The creator of India’s cryptocurrency law, former Finance Minister Subhash Garg, dismissed the idea of banning “private cryptocurrencies” as a misinterpretation, while highlighting the enormous potential of cryptocurrencies and blockchain technology.
Parliamentary debates over the controversial cryptocurrency bill have raised concerns over the cryptocurrency ban, with no clear indication of the extent of the ban. As Cointelegraph reported, the announcement was followed by an episode of panic selling among Indian investors. In an interview with local news channel News 18, Garg explained:
Perhaps [crypto account description] was a mistake. It is incorrect to say that private cryptocurrencies will be banned and the authorities will be informed about it. ”
He believes that the Indian government should develop a bill after discussing it with stakeholders and cryptocurrency investors. In addition, the bill proposes to ban private cryptocurrencies without specifying the meaning of the word “private”.
As a result, the cryptocurrency community in India has interpreted two different versions of the bill’s agenda, one examining the ban on all non-government cryptocurrencies, and the other excluding cryptocurrencies running on public blockchains such as Bitcoin (BTC) and Ethereum (ETH). ).

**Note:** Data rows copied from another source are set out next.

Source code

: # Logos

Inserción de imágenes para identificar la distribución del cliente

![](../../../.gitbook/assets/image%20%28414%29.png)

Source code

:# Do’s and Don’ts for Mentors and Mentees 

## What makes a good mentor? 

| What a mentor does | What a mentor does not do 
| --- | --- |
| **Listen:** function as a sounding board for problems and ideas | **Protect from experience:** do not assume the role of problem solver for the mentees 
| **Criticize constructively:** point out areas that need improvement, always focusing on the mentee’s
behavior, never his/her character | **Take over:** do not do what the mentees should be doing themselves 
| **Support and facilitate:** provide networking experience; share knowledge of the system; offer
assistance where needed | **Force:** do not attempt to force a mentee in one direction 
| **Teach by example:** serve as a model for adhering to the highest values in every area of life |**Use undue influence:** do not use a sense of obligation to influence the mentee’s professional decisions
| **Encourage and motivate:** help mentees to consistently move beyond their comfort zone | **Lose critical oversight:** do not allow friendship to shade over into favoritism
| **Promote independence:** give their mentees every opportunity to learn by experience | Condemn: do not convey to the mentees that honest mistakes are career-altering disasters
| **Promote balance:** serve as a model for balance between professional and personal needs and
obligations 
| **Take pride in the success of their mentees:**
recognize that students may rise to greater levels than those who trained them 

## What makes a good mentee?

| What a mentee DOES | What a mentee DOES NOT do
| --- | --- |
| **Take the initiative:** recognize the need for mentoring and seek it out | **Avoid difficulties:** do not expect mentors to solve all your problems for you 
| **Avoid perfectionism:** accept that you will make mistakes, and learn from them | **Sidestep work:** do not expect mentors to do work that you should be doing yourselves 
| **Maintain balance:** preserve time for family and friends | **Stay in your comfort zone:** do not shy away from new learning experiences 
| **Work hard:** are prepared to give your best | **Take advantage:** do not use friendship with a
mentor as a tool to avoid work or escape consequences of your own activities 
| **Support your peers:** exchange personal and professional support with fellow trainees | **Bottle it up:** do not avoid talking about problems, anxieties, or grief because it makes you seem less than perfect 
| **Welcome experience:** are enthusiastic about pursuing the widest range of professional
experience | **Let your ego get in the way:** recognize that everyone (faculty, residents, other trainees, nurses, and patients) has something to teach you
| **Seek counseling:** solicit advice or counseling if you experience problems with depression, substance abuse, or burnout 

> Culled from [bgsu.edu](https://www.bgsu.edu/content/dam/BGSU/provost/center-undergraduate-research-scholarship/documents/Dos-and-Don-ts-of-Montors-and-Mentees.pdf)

Garg also pointed out a mistake in classifying cryptocurrencies as assets after highlighting the vast ecosystem supported by revolutionary technologies. He also said that cryptocurrency exchanges have limited interests and do not represent the whole of society:
“You don’t classify the wheat or clothing you produce as assets. It is too simplistic to consider this as a resource. ”
In a closing note, Garg added that CBDC initiatives, especially in countries like India, are complex. According to him, the government must first of all solve problems, including the unavailability of smartphones and the release of digital wallets.
Related Topics: Singapore Crypto Exchange Enters India Amid Regulatory Uncertainty
The Indian cryptocurrency market continues to attract international companies, including Coinstore, a Singapore-based cryptocurrency exchange. According to Cointelegraph, Coinstore has committed $ 20 million to open three new offices in the region.
Speaking with Cointelegraph, a Coinstore spokesman hoped to develop a positive regulatory framework for cryptocurrency:
“The strict KYC process, security requirements for exchanges, and the gradual regulation of some cryptocurrencies naturally protect Indian users and clarify the legality of some cryptocurrencies.”